WHAT YOU ARE ASKED TO DO:
Scan the records for lines with the word "却从不会放弃希望", and copy every such line.

MATERIAL TO PROCESS:
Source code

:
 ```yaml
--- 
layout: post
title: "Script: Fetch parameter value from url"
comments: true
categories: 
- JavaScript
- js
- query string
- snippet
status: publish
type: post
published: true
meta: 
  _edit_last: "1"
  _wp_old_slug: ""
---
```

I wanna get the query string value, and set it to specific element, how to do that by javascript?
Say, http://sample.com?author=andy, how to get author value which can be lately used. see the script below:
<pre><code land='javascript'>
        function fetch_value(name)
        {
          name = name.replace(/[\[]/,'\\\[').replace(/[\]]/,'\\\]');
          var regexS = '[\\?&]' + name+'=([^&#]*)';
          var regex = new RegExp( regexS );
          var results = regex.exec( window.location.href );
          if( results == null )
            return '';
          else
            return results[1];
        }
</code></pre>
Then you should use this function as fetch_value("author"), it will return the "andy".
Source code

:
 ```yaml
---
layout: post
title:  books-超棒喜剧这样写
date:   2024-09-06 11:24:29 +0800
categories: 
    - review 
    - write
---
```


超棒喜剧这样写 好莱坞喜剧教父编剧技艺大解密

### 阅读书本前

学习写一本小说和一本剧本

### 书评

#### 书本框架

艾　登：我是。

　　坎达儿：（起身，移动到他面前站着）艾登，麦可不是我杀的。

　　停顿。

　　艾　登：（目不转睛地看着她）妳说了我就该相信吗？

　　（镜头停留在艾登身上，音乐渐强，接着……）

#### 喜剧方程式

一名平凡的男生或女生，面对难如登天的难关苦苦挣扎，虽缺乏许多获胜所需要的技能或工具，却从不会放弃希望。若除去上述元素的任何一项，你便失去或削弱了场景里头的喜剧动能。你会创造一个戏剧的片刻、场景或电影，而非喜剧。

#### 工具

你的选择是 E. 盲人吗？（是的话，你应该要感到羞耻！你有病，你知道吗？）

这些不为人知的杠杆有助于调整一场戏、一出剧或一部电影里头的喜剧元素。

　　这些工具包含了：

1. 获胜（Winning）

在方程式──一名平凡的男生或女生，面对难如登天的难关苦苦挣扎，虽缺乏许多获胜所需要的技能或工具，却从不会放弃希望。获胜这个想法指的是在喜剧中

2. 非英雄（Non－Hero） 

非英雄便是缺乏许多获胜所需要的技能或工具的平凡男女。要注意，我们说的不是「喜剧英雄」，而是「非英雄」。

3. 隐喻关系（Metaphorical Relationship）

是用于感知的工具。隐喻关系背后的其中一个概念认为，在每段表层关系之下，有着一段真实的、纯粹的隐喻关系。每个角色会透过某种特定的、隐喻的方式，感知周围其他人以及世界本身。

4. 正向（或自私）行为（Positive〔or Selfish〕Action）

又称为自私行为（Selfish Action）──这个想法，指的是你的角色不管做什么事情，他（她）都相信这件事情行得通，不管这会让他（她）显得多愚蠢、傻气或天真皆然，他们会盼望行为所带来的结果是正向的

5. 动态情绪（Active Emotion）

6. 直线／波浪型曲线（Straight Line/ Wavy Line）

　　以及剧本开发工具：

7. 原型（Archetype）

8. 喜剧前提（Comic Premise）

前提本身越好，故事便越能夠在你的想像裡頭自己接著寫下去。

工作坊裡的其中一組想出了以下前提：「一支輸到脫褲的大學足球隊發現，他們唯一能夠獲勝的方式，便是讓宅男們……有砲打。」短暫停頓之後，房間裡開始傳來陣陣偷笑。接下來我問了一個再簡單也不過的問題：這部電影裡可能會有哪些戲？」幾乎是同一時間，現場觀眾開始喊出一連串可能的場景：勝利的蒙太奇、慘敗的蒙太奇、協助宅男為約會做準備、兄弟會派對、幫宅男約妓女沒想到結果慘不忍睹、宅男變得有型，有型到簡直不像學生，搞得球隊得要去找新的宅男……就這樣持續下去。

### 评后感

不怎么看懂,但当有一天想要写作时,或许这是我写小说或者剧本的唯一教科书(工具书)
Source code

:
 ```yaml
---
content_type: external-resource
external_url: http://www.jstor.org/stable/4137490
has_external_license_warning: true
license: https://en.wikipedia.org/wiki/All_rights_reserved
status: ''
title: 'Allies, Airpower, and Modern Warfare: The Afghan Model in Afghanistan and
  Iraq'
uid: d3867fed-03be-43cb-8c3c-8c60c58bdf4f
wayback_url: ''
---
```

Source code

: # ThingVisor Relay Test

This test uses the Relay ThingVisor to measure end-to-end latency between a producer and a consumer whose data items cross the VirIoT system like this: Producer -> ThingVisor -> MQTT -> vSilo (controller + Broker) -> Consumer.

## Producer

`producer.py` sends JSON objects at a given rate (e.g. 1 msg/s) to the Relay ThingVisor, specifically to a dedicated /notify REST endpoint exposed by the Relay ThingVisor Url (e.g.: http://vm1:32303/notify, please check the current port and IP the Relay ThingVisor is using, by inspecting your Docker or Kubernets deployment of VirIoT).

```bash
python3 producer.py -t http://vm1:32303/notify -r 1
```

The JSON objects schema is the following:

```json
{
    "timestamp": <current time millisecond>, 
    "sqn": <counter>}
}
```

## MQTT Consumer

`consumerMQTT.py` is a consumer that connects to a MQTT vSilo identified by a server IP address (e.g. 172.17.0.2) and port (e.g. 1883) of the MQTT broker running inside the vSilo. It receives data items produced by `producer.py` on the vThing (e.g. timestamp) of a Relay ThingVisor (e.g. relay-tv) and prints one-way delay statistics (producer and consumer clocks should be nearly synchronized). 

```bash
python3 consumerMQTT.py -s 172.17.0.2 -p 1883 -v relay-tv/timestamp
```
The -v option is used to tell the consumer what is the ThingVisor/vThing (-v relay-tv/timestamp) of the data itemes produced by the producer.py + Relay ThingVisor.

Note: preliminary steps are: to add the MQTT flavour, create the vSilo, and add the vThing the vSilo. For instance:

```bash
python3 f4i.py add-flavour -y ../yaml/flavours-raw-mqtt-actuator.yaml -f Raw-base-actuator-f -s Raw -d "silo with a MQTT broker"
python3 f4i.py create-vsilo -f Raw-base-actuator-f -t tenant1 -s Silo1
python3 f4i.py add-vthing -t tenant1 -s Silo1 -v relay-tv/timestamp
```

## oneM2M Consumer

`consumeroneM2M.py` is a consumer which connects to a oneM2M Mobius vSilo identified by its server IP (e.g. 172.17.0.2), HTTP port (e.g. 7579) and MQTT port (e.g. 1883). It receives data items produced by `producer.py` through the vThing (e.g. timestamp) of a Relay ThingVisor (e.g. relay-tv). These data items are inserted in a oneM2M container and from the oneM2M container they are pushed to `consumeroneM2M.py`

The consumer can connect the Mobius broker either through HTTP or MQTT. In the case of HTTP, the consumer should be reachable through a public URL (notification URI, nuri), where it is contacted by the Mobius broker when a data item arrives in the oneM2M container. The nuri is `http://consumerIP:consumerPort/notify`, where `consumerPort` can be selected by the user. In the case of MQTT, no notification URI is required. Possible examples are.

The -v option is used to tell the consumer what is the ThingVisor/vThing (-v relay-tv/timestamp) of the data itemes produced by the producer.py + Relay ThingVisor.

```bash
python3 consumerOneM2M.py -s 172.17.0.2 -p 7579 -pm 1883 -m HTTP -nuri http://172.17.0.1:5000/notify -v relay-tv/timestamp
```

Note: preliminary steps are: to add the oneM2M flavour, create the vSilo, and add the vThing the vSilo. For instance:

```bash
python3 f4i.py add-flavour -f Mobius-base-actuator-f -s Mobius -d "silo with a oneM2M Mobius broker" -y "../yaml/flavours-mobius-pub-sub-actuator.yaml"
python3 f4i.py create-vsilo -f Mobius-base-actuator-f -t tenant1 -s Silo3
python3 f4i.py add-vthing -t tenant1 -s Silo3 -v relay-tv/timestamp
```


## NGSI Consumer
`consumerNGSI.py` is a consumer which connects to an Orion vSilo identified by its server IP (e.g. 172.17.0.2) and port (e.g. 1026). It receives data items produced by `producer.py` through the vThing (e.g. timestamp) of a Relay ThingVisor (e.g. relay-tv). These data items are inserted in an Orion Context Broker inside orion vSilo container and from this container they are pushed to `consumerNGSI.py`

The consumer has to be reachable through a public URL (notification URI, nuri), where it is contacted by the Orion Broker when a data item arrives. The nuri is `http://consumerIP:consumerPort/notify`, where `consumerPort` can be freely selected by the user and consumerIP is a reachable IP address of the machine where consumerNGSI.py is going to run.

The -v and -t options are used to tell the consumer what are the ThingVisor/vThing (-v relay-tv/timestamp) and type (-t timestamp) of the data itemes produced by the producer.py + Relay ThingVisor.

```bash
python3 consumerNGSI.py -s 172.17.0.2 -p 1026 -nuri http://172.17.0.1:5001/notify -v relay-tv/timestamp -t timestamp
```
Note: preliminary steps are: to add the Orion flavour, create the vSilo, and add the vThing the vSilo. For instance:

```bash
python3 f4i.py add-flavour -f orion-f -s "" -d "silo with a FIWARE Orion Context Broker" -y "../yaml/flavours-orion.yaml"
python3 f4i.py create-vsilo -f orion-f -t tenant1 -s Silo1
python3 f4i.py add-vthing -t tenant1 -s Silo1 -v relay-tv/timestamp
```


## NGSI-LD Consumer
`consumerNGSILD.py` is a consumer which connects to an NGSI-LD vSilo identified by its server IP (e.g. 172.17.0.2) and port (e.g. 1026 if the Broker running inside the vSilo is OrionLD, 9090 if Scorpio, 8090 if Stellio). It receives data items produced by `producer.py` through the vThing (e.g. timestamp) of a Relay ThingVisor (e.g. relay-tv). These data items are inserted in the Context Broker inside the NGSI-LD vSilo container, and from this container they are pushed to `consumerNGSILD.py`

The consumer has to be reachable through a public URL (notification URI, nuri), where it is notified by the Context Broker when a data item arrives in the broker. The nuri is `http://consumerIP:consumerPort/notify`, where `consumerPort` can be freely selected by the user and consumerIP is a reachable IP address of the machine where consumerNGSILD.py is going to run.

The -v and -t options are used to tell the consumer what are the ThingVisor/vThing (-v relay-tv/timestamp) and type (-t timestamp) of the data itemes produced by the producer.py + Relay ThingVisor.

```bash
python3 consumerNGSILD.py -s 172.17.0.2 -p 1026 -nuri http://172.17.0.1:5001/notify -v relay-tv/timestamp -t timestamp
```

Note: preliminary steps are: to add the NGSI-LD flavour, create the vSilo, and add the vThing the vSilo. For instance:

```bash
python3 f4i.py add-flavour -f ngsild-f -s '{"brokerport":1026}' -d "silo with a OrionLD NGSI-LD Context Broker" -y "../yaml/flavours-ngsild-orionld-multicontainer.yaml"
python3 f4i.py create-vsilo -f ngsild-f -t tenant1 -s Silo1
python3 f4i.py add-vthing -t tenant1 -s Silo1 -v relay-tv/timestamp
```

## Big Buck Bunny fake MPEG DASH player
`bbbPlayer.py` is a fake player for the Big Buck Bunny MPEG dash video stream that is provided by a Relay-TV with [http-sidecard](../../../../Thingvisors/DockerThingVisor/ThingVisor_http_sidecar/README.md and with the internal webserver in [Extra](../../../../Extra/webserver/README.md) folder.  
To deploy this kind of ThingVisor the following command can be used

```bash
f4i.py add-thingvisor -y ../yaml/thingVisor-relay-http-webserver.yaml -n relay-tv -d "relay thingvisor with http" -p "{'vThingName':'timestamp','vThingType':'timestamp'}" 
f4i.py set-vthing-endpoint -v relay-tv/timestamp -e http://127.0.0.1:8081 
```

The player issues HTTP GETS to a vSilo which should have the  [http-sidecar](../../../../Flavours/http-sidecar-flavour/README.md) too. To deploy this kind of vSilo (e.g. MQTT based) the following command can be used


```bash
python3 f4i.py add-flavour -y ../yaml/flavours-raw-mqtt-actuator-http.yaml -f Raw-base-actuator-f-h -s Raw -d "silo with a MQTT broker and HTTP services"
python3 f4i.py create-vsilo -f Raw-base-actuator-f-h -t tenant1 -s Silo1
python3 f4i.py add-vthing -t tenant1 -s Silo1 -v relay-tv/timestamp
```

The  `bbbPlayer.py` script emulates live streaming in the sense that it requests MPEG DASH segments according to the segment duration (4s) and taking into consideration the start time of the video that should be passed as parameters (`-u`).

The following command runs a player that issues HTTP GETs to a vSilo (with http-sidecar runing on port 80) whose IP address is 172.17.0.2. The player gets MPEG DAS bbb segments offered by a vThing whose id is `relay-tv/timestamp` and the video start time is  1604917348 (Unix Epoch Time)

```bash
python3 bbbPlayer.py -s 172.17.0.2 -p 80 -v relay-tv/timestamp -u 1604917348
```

EXPECTED ANSWER:
一名平凡的男生或女生，面对难如登天的难关苦苦挣扎，虽缺乏许多获胜所需要的技能或工具，却从不会放弃希望。若除去上述元素的任何一项，你便失去或削弱了场景里头的喜剧动能。你会创造一个戏剧的片刻、场景或电影，而非喜剧。
在方程式──一名平凡的男生或女生，面对难如登天的难关苦苦挣扎，虽缺乏许多获胜所需要的技能或工具，却从不会放弃希望。获胜这个想法指的是在喜剧中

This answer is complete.